Ok so I'm a college student, like many of you out there. When I go to school if I want to bring a lunch it has to be something that I don't have to refrigerate. Well, from my own uncreative brain the only things I can come up with are some fruit and sandwiches.
Do any of you guys have good ideas for interesting healthy meals to bring that don't require microwaving or refrigeration? I'm tired of sandwiches and an apple. And it's especially hard when I know I could just toss the inexpensive sandwich to be replaced by delicious....pizza hut...or chick-fil-a or wendy's. (My school is almost void of any sort of health food).

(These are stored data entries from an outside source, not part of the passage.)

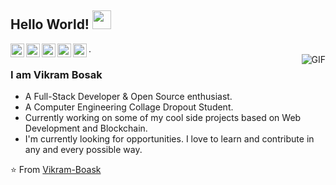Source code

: ## Hello World! <img src="https://raw.githubusercontent.com/iampavangandhi/iampavangandhi/master/gifs/Hi.gif" width="30px"></h2>

<a href="https://twitter.com/vikram_basak">
  <img align="left" alt="vikram's Twitter" width="22px" src="https://cdn.jsdelivr.net/npm/simple-icons@v3/icons/twitter.svg" />
</a>
<a href=" https://www.linkedin.com/in/vikram-bosak/">
  <img align="left" alt="vikram's Linkdein" width="22px" src="https://cdn.jsdelivr.net/npm/simple-icons@v3/icons/linkedin.svg" />
</a>
<a href="  https://www.instagram.com/vikram_bosak/">
  <img align="left" alt="vikram's Github" width="22px" src="https://cdn.jsdelivr.net/npm/simple-icons@v3/icons/github.svg" />
</a>
<a href="https://www.youtube.com/channel/UC06ZjUN4OsA6pC-Hg2okckw">
  <img align="left" alt="vikram's Telegram" width="22px" src="https://cdn.jsdelivr.net/npm/simple-icons@v3/icons/telegram.svg" />
</a>.
<a href="https://linktr.ee/themasaischool">
  <img align="left" alt="vikram's Medium" width="22px" src="https://cdn.jsdelivr.net/npm/simple-icons@v3/icons/medium.svg" />
</a>

<br />
<img align="right" alt="GIF" src="https://i.imgur.com/pXRGgmb.jpeg" />

### I am Vikram Bosak
- A Full-Stack Developer & Open Source enthusiast.
- A Computer Engineering Collage Dropout Student. 
- Currently working on some of my cool side projects based on Web Development and Blockchain.
- I'm currently looking for opportunities. I love to learn and contribute in any and every possible way.

⭐️ From [Vikram-Boask](https://github.com/Vikram-Bosak)
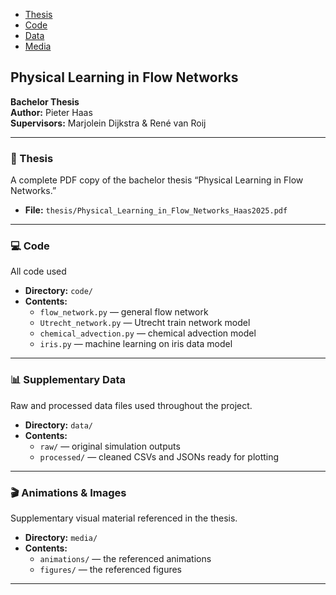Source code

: 
- [Thesis](thesis/)  
- [Code](code/)  
- [Data](data/)  
- [Media](media/)  




## Physical Learning in Flow Networks  
**Bachelor Thesis**  
**Author:** Pieter Haas  
**Supervisors:** Marjolein Dijkstra & René van Roij  

---

### 📄 Thesis  
A complete PDF copy of the bachelor thesis “Physical Learning in Flow Networks.”  
- **File:** `thesis/Physical_Learning_in_Flow_Networks_Haas2025.pdf`  

---

### 💻 Code  
All code used 
- **Directory:** `code/`  
- **Contents:**  
  - `flow_network.py` — general flow network  
  - `Utrecht_network.py` — Utrecht train network model 
  - `chemical_advection.py` — chemical advection model
  - `iris.py` — machine learning on iris data model
 

---

### 📊 Supplementary Data  
Raw and processed data files used throughout the project.  
- **Directory:** `data/`  
- **Contents:**  
  - `raw/` — original simulation outputs  
  - `processed/` — cleaned CSVs and JSONs ready for plotting  

---

### 🎬 Animations & Images  
Supplementary visual material referenced in the thesis.  
- **Directory:** `media/`  
- **Contents:**  
  - `animations/` — the referenced animations
  - `figures/` — the referenced figures

---


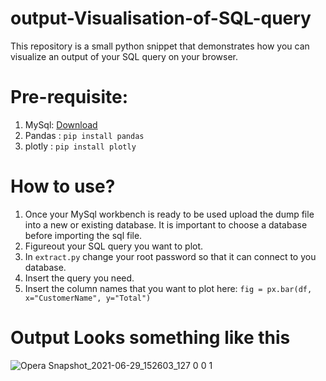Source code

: # output-Visualisation-of-SQL-query
This repository is a small python snippet that demonstrates how you can visualize an output of your SQL query on your browser. 

# Pre-requisite:
1. MySql: [Download](https://www.liquidweb.com/kb/install-mysql-windows)
2. Pandas : `pip install pandas`
3. plotly : `pip install plotly`

# How to use? 
1. Once your MySql workbench is ready to be used upload the dump file into a new or existing database. It is important to choose a database before importing the sql file. 
2. Figureout your SQL query you want to plot. 
3. In `extract.py` change your root password so that it can connect to you database. 
4. Insert the query you need.
5. Insert the column names that you want to plot here: `fig = px.bar(df, x="CustomerName", y="Total")`


# Output Looks something like this
![Opera Snapshot_2021-06-29_152603_127 0 0 1](https://user-images.githubusercontent.com/51456430/123778082-626c1a80-d8ee-11eb-8fdc-825c5568ffcb.png)
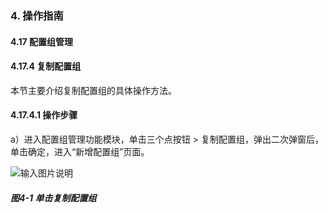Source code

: ### 4. 操作指南

#### 4.17 配置组管理

#### 4.17.4 复制配置组

本节主要介绍复制配置组的具体操作方法。

#### 4.17.4.1 操作步骤

a）进入配置组管理功能模块，单击三个点按钮 > 复制配置组，弹出二次弹窗后，单击确定，进入“新增配置组”页面。

![输入图片说明](../../../../images/SoFlu%EF%BC%88%E5%90%8E%E7%AB%AF%EF%BC%89%E5%BC%80%E5%8F%91%E5%B9%B3%E5%8F%B0/1.%20%E6%9C%80%E6%96%B0%E7%89%88%E6%9C%AC%20-%20%E6%9B%B4%E6%96%B0%E6%97%A5%E6%9C%9F%20-%202022.10.08/4.%20%E6%93%8D%E4%BD%9C%E6%8C%87%E5%8D%97/17.%20%E9%85%8D%E7%BD%AE%E7%BB%84%E7%AE%A1%E7%90%86/4-1.png)

##### 图4-1 单击复制配置组
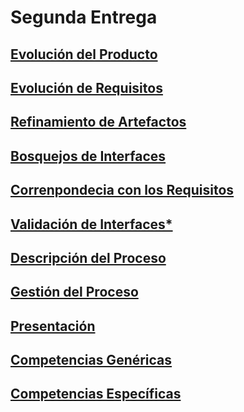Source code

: # Segunda Entrega
[Evolución del Producto](https://github.com/MateoAlejandroCaamalTencle/HABIT/blob/SegundaEntrega/HABIT%2B/Evoluci%C3%B3n%20Del%20Producto.md)
-
[Evolución de Requisitos](https://github.com/MateoAlejandroCaamalTencle/HABIT/blob/SegundaEntrega/HABIT%2B/Evoluci%C3%B3n%20De%20Requisitos.md) 
-
[Refinamiento de Artefactos]()
-
[Bosquejos de Interfaces](https://github.com/MateoAlejandroCaamalTencle/HABIT/blob/SegundaEntrega/HABIT%2B/Bosquejo%20De%20Interfaces.md)
-
[Correnpondecia con los Requisitos]()
-
[Validación de Interfaces*]()
-
[Descripción del Proceso](https://github.com/MateoAlejandroCaamalTencle/HABIT/blob/SegundaEntrega/HABIT%2B/Descripci%C3%B3n%20Del%20Proceso.md)
-
[Gestión del Proceso](https://github.com/MateoAlejandroCaamalTencle/HABIT/blob/SegundaEntrega/HABIT%2B/Gesti%C3%B3n%20Del%20Proceso.md)
-
[Presentación]()
-
[Competencias Genéricas](https://github.com/MateoAlejandroCaamalTencle/HABIT/blob/SegundaEntrega/HABIT%2B/Competencias%20Gen%C3%A9ricas.md)
-
[Competencias Específicas](https://github.com/MateoAlejandroCaamalTencle/HABIT/blob/SegundaEntrega/HABIT%2B/Competencias%20Espec%C3%ADficas.md)
-
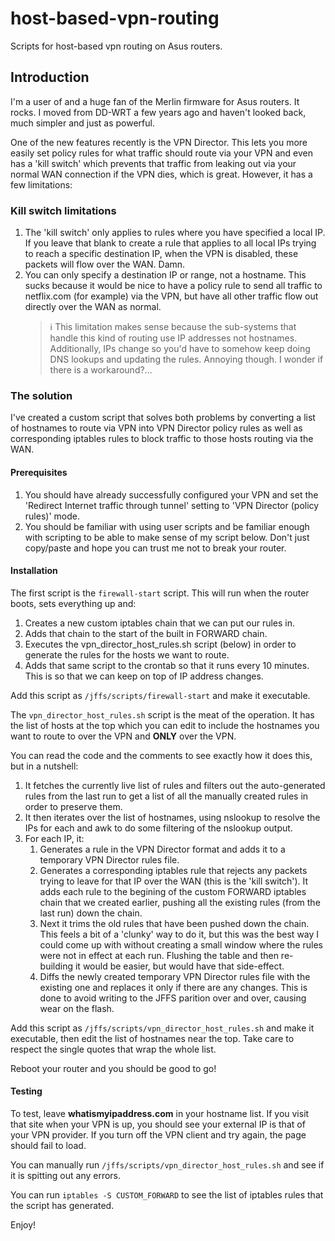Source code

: # host-based-vpn-routing
Scripts for host-based vpn routing on Asus routers.

## Introduction
I'm a user of and a huge fan of the Merlin firmware for Asus routers. It rocks. I moved from DD-WRT a few years ago and haven't looked back, much simpler and just as powerful.

One of the new features recently is the VPN Director. This lets you more easily set policy rules for what traffic should route via your VPN and even has a 'kill switch' which prevents that traffic from leaking out via your normal WAN connection if the VPN dies, which is great. However, it has a few limitations:

### Kill switch limitations
1. The 'kill switch' only applies to rules where you have specified a local IP. If you leave that blank to create a rule that applies to all local IPs trying to reach a specific destination IP, when the VPN is disabled, these packets will flow over the WAN. Damn.
2. You can only specify a destination IP or range, not a hostname. This sucks because it would be nice to have a policy rule to send all traffic to netflix.com (for example) via the VPN, but have all other traffic flow out directly over the WAN as normal.
	> :information_source: This limitation makes sense because the sub-systems that handle this kind of routing use IP addresses not hostnames. Additionally, IPs change so you'd have to somehow keep doing DNS lookups and updating the rules. Annoying though. I wonder if there is a workaround?...

### The solution

I've created a custom script that solves both problems by converting a list of hostnames to route via VPN into VPN Director policy rules as well as corresponding iptables rules to block traffic to those hosts routing via the WAN.

#### Prerequisites
1. You should have already successfully configured your VPN and set the 'Redirect Internet traffic through tunnel' setting to 'VPN Director (policy rules)' mode.
2. You should be familiar with using user scripts and be familiar enough with scripting to be able to make sense of my script below. Don't just copy/paste and hope you can trust me not to break your router.

#### Installation
The first script is the `firewall-start` script. This will run when the router boots, sets everything up and:

1. Creates a new custom iptables chain that we can put our rules in.
2. Adds that chain to the start of the built in FORWARD chain.
3. Executes the vpn_director_host_rules.sh script (below) in order to generate the rules for the hosts we want to route.
4. Adds that same script to the crontab so that it runs every 10 minutes. This is so that we can keep on top of IP address changes.

Add this script as `/jffs/scripts/firewall-start` and make it executable.

The `vpn_director_host_rules.sh` script is the meat of the operation. It has the list of hosts at the top which you can edit to include the hostnames you want to route to over the VPN and **ONLY** over the VPN.

You can read the code and the comments to see exactly how it does this, but in a nutshell:

1. It fetches the currently live list of rules and filters out the auto-generated rules from the last run to get a list of all the manually created rules in order to preserve them.
2. It then iterates over the list of hostnames, using nslookup to resolve the IPs for each and awk to do some filtering of the nslookup output.
3. For each IP, it:
	1. Generates a rule in the VPN Director format and adds it to a temporary VPN Director rules file.
	2. Generates a corresponding iptables rule that rejects any packets trying to leave for that IP over the WAN (this is the 'kill switch'). It adds each rule to the begining of the custom FORWARD iptables chain that we created earlier, pushing all the existing rules (from the last run) down the chain.
	3. Next it trims the old rules that have been pushed down the chain. This feels a bit of a 'clunky' way to do it, but this was the best way I could come up with without creating a small window where the rules were not in effect at each run. Flushing the table and then re-building it would be easier, but would have that side-effect.
	4. Diffs the newly created temporary VPN Director rules file with the existing one and replaces it only if there are any changes. This is done to avoid writing to the JFFS parition over and over, causing wear on the flash.

Add this script as `/jffs/scripts/vpn_director_host_rules.sh` and make it executable, then edit the list of hostnames near the top. Take care to respect the single quotes that wrap the whole list.

Reboot your router and you should be good to go!

#### Testing
To test, leave **whatismyipaddress.com** in your hostname list. If you visit that site when your VPN is up, you should see your external IP is that of your VPN provider. If you turn off the VPN client and try again, the page should fail to load.

You can manually run `/jffs/scripts/vpn_director_host_rules.sh` and see if it is spitting out any errors.

You can run `iptables -S CUSTOM_FORWARD` to see the list of iptables rules that the script has generated.

Enjoy!
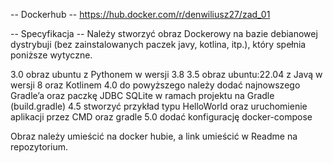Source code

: -- Dockerhub --
https://hub.docker.com/r/denwiliusz27/zad_01



-- Specyfikacja --
Należy stworzyć obraz Dockerowy na bazie debianowej dystrybuji (bez
zainstalowanych paczek javy, kotlina, itp.), który spełnia poniższe
wytyczne.

3.0 obraz ubuntu z Pythonem w wersji 3.8
3.5 obraz ubuntu:22.04 z Javą w wersji 8 oraz Kotlinem
4.0 do powyższego należy dodać najnowszego Gradle’a oraz paczkę JDBC
SQLite w ramach projektu na Gradle (build.gradle)
4.5 stworzyć przykład typu HelloWorld oraz uruchomienie aplikacji
przez CMD oraz gradle
5.0 dodać konfigurację docker-compose

Obraz należy umieścić na docker hubie, a link umieścić w Readme na
repozytorium.
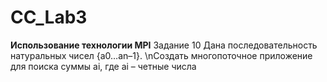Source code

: # CC_Lab3
**Использование технологии MPI**
Задание 10
Дана последовательность натуральных чисел {a0…an–1}. \nСоздать многопоточное приложение для поиска суммы ai, где ai – четные числа
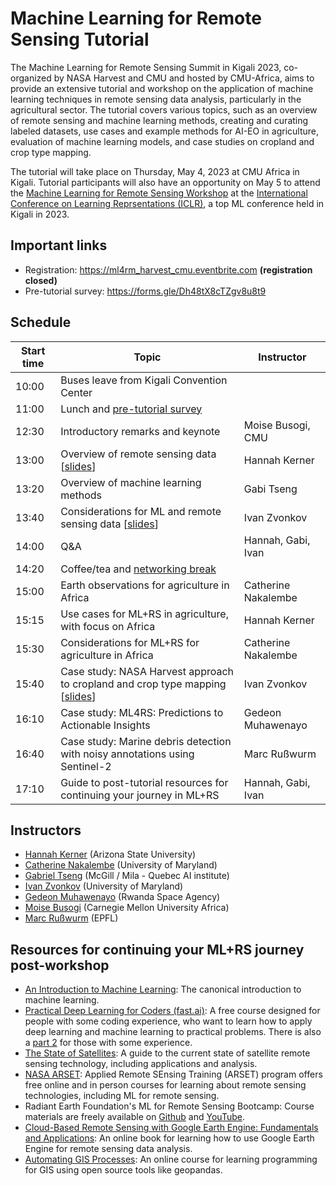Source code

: # Machine Learning for Remote Sensing Tutorial
The Machine Learning for Remote Sensing Summit in Kigali 2023, co-organized by NASA Harvest and CMU and hosted by CMU-Africa, aims to provide an extensive tutorial and workshop on the application of machine learning techniques in remote sensing data analysis, particularly in the agricultural sector. The tutorial covers various topics, such as an overview of remote sensing and machine learning methods, creating and curating labeled datasets, use cases and example methods for AI-EO in agriculture, evaluation of machine learning models, and case studies on cropland and crop type mapping.

The tutorial will take place on Thursday, May 4, 2023 at CMU Africa in Kigali. Tutorial participants will also have an opportunity on May 5 to attend the [Machine Learning for Remote Sensing Workshop](https://nasaharvest.github.io/ml-for-remote-sensing/iclr2023/) at the [International Conference on Learning Reprsentations (ICLR)](https://iclr.cc/), a top ML conference held in Kigali in 2023.

## Important links
- Registration: https://ml4rm_harvest_cmu.eventbrite.com **(registration closed)**
- Pre-tutorial survey: https://forms.gle/Dh48tX8cTZgv8u8t9

## Schedule

| Start time | Topic                                                    | Instructor                   |
| ---------- | -------------------------------------------------------- |------------------------------|
| 10:00      | Buses leave from Kigali Convention Center                |                              |
| 11:00      | Lunch and [pre-tutorial survey](https://forms.gle/Dh48tX8cTZgv8u8t9)                    |
| 12:30      | Introductory remarks and keynote                         | Moise Busogi, CMU            |
| 13:00      | Overview of remote sensing data [[slides](https://docs.google.com/presentation/d/e/2PACX-1vSsaX5ICC_wphrY7vvLmvv2eCrfHqTKXoMy4DIK-GIC0MRhyogyKtv_qrkAbj5ZX3MDvbK-fNXdNK-o/pub?start=false&loop=false&delayms=3000)]                         | Hannah Kerner                |
| 13:20      | Overview of machine learning methods                     | Gabi Tseng                   |
| 13:40      | Considerations for ML and remote sensing data [[slides](https://docs.google.com/presentation/d/e/2PACX-1vQ4WCS4BntgpSsze-gTog9AIHbh4KQp5M9PwYBPb8UUElba1y5AMR3ge1b05p8lqTSdaeo8swGKZa1y/pub?start=false&loop=false&delayms=3000)]            | Ivan Zvonkov                 |
| 14:00      | Q&A                                                      | Hannah, Gabi, Ivan           |
| 14:20      | Coffee/tea and [networking break](https://docs.google.com/presentation/d/e/2PACX-1vR2F1lmmffd2qQ4hXkPwd0ldhiPUkb2gvob-x29F9SXXClITmDCc9GqY3e_s2KX7XsgqDkDjufRGg_c/pub?start=false&loop=false&delayms=3000)                          |                              |
| 15:00      | Earth observations for agriculture in Africa             | Catherine Nakalembe          |
| 15:15      | Use cases for ML+RS in agriculture, with focus on Africa | Hannah Kerner                |
| 15:30      | Considerations for ML+RS for agriculture in Africa       | Catherine Nakalembe          |
| 15:40      | Case study: NASA Harvest approach to cropland and crop type mapping [[slides](https://docs.google.com/presentation/d/e/2PACX-1vSJHrvWsxjcB6JHj2Cu8PMbSYO83AFJnBS-BAEYpm5bKJ2URXNpAi9A5E0mGT3myxmlDZOpBXBz8uMf/pub?start=false&loop=false&delayms=3000)]    | Ivan Zvonkov   |
| 16:10      | Case study: ML4RS: Predictions to Actionable Insights    | Gedeon Muhawenayo             |
| 16:40      | Case study: Marine debris detection with noisy annotations using Sentinel-2 | Marc Rußwurm |
| 17:10      | Guide to post-tutorial resources for continuing your journey in ML+RS | Hannah, Gabi, Ivan |

## Instructors
- [Hannah Kerner](https://hannah-rae.github.io/) (Arizona State University)
- [Catherine Nakalembe](https://www.catherinenakalembe.com/) (University of Maryland)
- [Gabriel Tseng](https://gabrieltseng.github.io/) (McGill / Mila - Quebec AI institute)
- [Ivan Zvonkov](https://ivanzvonkov.github.io/) (University of Maryland)
- [Gedeon Muhawenayo](https://gedeonmuhawenayo.github.io/) (Rwanda Space Agency)
- [Moise Busogi](https://engineering.cmu.edu/directory/bios/busogi-moise.html) (Carnegie Mellon University Africa)
- [Marc Rußwurm](https://marcrusswurm.com/) (EPFL)

## Resources for continuing your ML+RS journey post-workshop
- [An Introduction to Machine Learning](https://www.coursera.org/specializations/machine-learning-introduction): The canonical introduction to machine learning.
- [Practical Deep Learning for Coders (fast.ai)](https://course.fast.ai/): A free course designed for people with some coding experience, who want to learn how to apply deep learning and machine learning to practical problems. There is also a [part 2](https://course.fast.ai/Lessons/part2.html) for those with some experience.
- [The State of Satellites](https://landscape.satsummit.io/): A guide to the current state of satellite remote sensing technology, including applications and analysis.
- [NASA ARSET](https://appliedsciences.nasa.gov/what-we-do/capacity-building/arset): Applied Remote SEnsing Training (ARSET) program offers free online and in person courses for learning about remote sensing technologies, including ML for remote sensing.
- Radiant Earth Foundation's ML for Remote Sensing Bootcamp: Course materials are freely available on [Github](https://github.com/radiantearth/ml4eo-bootcamp-2021) and [YouTube](https://www.youtube.com/watch?v=vgDPoS3i8Tc&list=PL3QzFgBMGnbRREwZWFPpaFN1WLXKUW6a7).
- [Cloud-Based Remote Sensing with Google Earth Engine: Fundamentals and Applications](https://www.eefabook.org/): An online book for learning how to use Google Earth Engine for remote sensing data analysis.
- [Automating GIS Processes](https://autogis-site.readthedocs.io/en/latest/): An online course for learning programming for GIS using open source tools like geopandas.
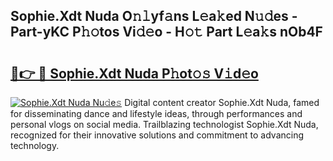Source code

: ## Sophie.Xdt Nuda O𝚗𝚕yf𝚊ns L𝚎a𝚔ed N𝚞𝚍es - Part-yKC P𝚑𝚘tos Vi𝚍𝚎o - H𝚘𝚝 Part L𝚎a𝚔s nOb4F

# <h2><a href="http://kf5k9qo.oniu.top/?m=Sophie.Xdt+Nuda">🔗👉 🔴 Sophie.Xdt Nuda P𝚑ot𝚘𝚜 V𝚒d𝚎o</a></h2>

[![Sophie.Xdt Nuda Nu𝚍e𝚜](https://i.imgur.com/0qMVB7G.gif)](http://kf5k9qo.oniu.top/?m=Sophie.Xdt+Nuda)
Digital content creator Sophie.Xdt Nuda, famed for disseminating dance and lifestyle ideas, through performances and personal vlogs on social media. Trailblazing technologist Sophie.Xdt Nuda, recognized for their innovative solutions and commitment to advancing technology.  
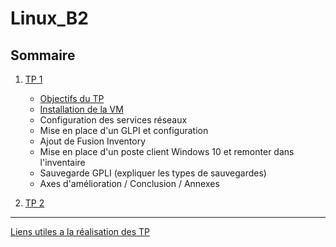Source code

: # Linux_B2


## Sommaire

1. [TP 1](TP1)
    - [Objectifs du TP](TP1/objectifs.md)
    - [Installation de la VM]()
    - Configuration des services réseaux 
    - Mise en place d'un GLPI et configuration 
    - Ajout de Fusion Inventory 
    - Mise en place d'un poste client Windows 10 et remonter dans l'inventaire
    - Sauvegarde GPLI (expliquer les types de sauvegardes)
    - Axes d'amélioration / Conclusion / Annexes 
    
2. [TP 2](TP2.md)

***

[Liens utiles a la réalisation des TP](liensUtiles.md)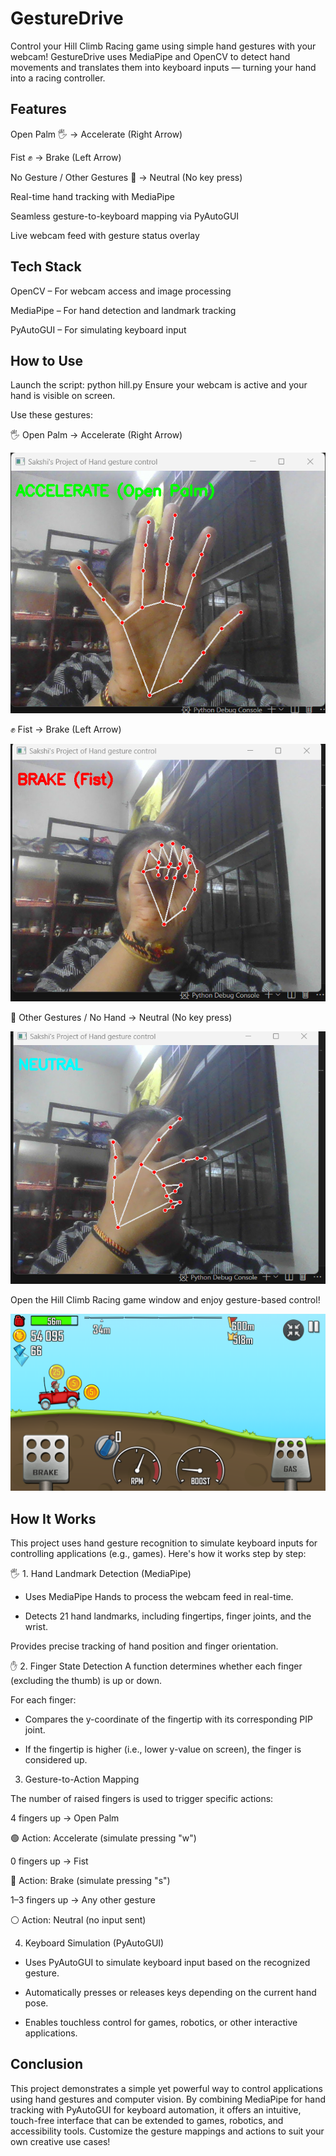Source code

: # GestureDrive
Control your Hill Climb Racing game using simple hand gestures with your webcam! GestureDrive uses MediaPipe and OpenCV to detect hand movements and translates them into keyboard inputs — turning your hand into a racing controller.
## Features
Open Palm 🖐️ → Accelerate (Right Arrow)

Fist ✊ → Brake (Left Arrow)

No Gesture / Other Gestures 🤚 → Neutral (No key press)

Real-time hand tracking with MediaPipe

Seamless gesture-to-keyboard mapping via PyAutoGUI

Live webcam feed with gesture status overlay

## Tech Stack
OpenCV – For webcam access and image processing

MediaPipe – For hand detection and landmark tracking

PyAutoGUI – For simulating keyboard input

## How to Use
Launch the script:
python hill.py
Ensure your webcam is active and your hand is visible on screen.

Use these gestures:

🖐️ Open Palm → Accelerate (Right Arrow)

![Img1](https://github.com/SakshiBiyani02/GestureDrive-Hand_Controlled_Hill_Climb_Racing_Game/blob/main/Screenshot%202025-07-11%20230728.png?raw=true)

✊ Fist → Brake (Left Arrow)

![Img2](https://github.com/SakshiBiyani02/GestureDrive-Hand_Controlled_Hill_Climb_Racing_Game/blob/main/Screenshot%202025-07-11%20230747.png?raw=true)

🤚 Other Gestures / No Hand → Neutral (No key press)

![Img3](https://github.com/SakshiBiyani02/GestureDrive-Hand_Controlled_Hill_Climb_Racing_Game/blob/main/Screenshot%202025-07-11%20230846.png?raw=true)

Open the Hill Climb Racing game window and enjoy gesture-based control!

![game](https://github.com/SakshiBiyani02/GestureDrive-Hand_Controlled_Hill_Climb_Racing_Game/blob/main/Screenshot%202025-07-11%20231236.png?raw=true)

## How It Works
This project uses hand gesture recognition to simulate keyboard inputs for controlling applications (e.g., games). Here's how it works step by step:

🖐️ 1. Hand Landmark Detection (MediaPipe)
- Uses MediaPipe Hands to process the webcam feed in real-time.

- Detects 21 hand landmarks, including fingertips, finger joints, and the wrist.

Provides precise tracking of hand position and finger orientation.

✋ 2. Finger State Detection
A function determines whether each finger (excluding the thumb) is up or down.

For each finger:

- Compares the y-coordinate of the fingertip with its corresponding PIP joint.

- If the fingertip is higher (i.e., lower y-value on screen), the finger is considered up.

3. Gesture-to-Action Mapping
   
The number of raised fingers is used to trigger specific actions:

4 fingers up → Open Palm

🟢 Action: Accelerate (simulate pressing "w")

0 fingers up → Fist

🔴 Action: Brake (simulate pressing "s")

1–3 fingers up → Any other gesture

⚪ Action: Neutral (no input sent)

4. Keyboard Simulation (PyAutoGUI)
- Uses PyAutoGUI to simulate keyboard input based on the recognized gesture.

- Automatically presses or releases keys depending on the current hand pose.

- Enables touchless control for games, robotics, or other interactive applications.

## Conclusion
This project demonstrates a simple yet powerful way to control applications using hand gestures and computer vision. By combining MediaPipe for hand tracking with PyAutoGUI for keyboard automation, it offers an intuitive, touch-free interface that can be extended to games, robotics, and accessibility tools. Customize the gesture mappings and actions to suit your own creative use cases!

That's rough not having a fridge or microwave during the day! I can't think of anything off the top of my head for meals that don't require those, other than to say try to make your packed lunches more interesting. For example, I'll buy low-fat chips to have w/ my sandwich so that it's more like a "normal" lunch rather than depriving myself entirely.
Also, don't automatically rule out the fast food. Chickfila's grilled chicken sandwich is only 290 calories and 4 grams of fat. I know it's harder to choose that than the yummy nuggets and fries (trust me I know lol!) but maybe having a break from the packed lunches on some days would help keep you motivated.
I worked at a University for a couple of years, without a fridge or microwave I was willing to use. A thermos is a wonderful investment, and there are many fancier options like a Ms Bento for hot/cold foods. You can put your food into pretty much any bag with an ice pack, or a frozen bottle of water and it'll stay cool for quite awhile. Are you looking for low calorie, low fat, low carb? I tend low-starch, so these suggestions are biased that way.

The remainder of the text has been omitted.